By Ana Olivia A. Tirona, Researcher

FACTORY OUTPUT in March grew at its fastest pace in seven months as manufacturers propped up inventories after restrictions eased.

Preliminary data from the Philippine Statistics Authority’s Monthly Integrated Survey of Selected Industries showed manufacturing, as measured by the volume of production index (VoPI), surged more than four times or 336.3% year on year in March.

This was faster than February’s revised 75.5% growth and a turnaround from the 73.3% contraction recorded in March 2021.

Philippine manufacturing output growth climbs to 7-month high in march

March marked the 12th straight month that the manufacturing output was in positive territory. March’s print was also the highest year-on-year growth in seven months or since the 521% surge in August last year.

Manufacturing growth averaged 80.9% in the first quarter.

Philippine Chamber of Commerce and Industry President George T. Barcelon said in a Viber message the factory output growth in March was mostly driven by the need to build up inventory.

Security Bank Corp. Chief Economist Robert Dan J. Roces said the manufacturing’s rise was further fueled by the looser lockdown in March.

“We can attribute this surge to robust output and new orders growth, as validated by the PMI (purchasing managers’ index) reading as well,” Mr. Roces said in a separate Viber message.

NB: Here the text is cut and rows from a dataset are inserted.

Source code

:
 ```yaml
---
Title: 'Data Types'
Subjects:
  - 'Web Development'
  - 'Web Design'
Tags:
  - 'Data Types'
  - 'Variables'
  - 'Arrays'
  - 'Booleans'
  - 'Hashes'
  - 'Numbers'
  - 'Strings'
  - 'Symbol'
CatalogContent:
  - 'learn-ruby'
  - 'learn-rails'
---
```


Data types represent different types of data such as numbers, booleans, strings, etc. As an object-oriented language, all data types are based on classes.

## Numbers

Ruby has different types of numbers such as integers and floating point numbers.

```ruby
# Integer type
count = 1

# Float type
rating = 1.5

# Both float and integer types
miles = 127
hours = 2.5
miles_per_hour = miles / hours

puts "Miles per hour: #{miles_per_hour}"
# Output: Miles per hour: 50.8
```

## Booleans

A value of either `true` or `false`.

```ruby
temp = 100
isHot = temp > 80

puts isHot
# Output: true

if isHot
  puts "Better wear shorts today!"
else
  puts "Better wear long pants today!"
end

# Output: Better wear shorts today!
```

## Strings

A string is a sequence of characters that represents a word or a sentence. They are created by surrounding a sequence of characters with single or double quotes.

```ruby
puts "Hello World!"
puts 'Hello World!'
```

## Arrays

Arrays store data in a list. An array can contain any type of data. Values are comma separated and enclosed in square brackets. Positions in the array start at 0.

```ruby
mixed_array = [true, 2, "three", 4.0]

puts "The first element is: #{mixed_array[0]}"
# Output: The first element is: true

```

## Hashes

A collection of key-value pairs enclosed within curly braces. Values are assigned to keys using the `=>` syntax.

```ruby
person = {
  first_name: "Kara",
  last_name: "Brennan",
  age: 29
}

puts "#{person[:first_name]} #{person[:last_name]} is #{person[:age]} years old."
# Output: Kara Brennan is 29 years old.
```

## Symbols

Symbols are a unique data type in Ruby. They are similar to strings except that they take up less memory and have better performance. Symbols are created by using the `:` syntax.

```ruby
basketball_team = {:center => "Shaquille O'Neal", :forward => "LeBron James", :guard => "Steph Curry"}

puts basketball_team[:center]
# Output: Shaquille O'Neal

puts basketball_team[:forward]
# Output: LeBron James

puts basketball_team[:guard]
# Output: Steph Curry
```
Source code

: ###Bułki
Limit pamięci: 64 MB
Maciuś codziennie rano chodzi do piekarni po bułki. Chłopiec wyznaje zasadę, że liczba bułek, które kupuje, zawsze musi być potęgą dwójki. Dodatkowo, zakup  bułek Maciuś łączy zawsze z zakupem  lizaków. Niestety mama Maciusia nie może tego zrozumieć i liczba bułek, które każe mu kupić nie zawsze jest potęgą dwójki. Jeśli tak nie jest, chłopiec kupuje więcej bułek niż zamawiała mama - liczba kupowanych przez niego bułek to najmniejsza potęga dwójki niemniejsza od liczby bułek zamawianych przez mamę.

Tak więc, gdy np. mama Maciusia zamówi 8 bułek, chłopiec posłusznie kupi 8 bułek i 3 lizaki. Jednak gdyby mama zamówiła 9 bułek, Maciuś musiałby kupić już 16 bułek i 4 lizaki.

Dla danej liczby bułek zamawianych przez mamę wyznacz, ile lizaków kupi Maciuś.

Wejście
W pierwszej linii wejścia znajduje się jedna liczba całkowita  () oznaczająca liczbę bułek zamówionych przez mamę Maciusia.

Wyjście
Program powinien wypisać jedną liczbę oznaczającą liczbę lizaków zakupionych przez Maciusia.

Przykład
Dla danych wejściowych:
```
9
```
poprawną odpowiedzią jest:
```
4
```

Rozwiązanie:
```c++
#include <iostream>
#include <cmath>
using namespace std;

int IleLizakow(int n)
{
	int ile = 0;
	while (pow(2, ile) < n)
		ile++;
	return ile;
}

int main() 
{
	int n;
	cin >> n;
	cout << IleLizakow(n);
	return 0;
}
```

“Easing mobility had a profound effect on output, which both improved the consumption footprint and ability to move raw materials for production purposes,” he said.

The government placed Metro Manila and most parts of the country under the most lenient alert level in March, allowing businesses to become fully operational.

S&P Global Philippines Manufacturing PMI jumped to a three-year high of 53.2 in March, signaling improvement in operating conditions.

Fifteen of 22 industry divisions posted VoPI growth in March, led by manufacture of coke and refined petroleum products, which grew almost 23 times (2,175.6%) annually — faster than the revised 482.1% growth in February.

Other industry segments that showed growth included machinery and equipment except electrical (43.2% in March from 37.2% in February); textiles (24.2% from 25.8%); other manufacturing and repair and installation of machinery and equipment (24% from 15.3%); and tobacco products (17.1% from 24.9%).

Meanwhile, declines were recorded for the manufacture of electrical equipment (-36.5% in March from -27.4% in February); printing and reproduction of recorded media (-10.9% from -10.7%); leather and related products, including footwear (-5.9% from 31.4%); other non-metallic mineral products (-5.4% from 22.6%); transport equipment (-4.6% from 6.2%); basic pharmaceutical products and pharmaceutical preparations (-0.6% from 7.2%); and food products (-0.1% from 20.3%).

The capacity utilization — the extent to which industry resources are used in producing goods — averaged 70.4% in March, faster than the revised 69.7% the previous month.

Of the 22 sectors, 21 reached an average capacity utilization rate of at least 50%.   

Mr. Barcelon said he expects factory output numbers to “still be okay” until the first half of 2022 as inventory remains sufficient.

“There will be more supply chain disruption in the third quarter and manufacturing will go down a bit,” Mr. Barcelon said.

Mr. Roces said manufacturing output likely further improved in April, but risks from high inflation remain.

“[I]inflation, supply chain difficulties emanating from China, and commodity price jumps due to the Russia-Ukraine conflict may dampen and remain downside risks in the months ahead,” Mr. Roces said.

Inflation soared to an over three-year high of 4.9% year on year in April — breaching the central bank’s target and beating market expectations — as food and energy prices continued to rise amid the ongoing war between Russia and Ukraine.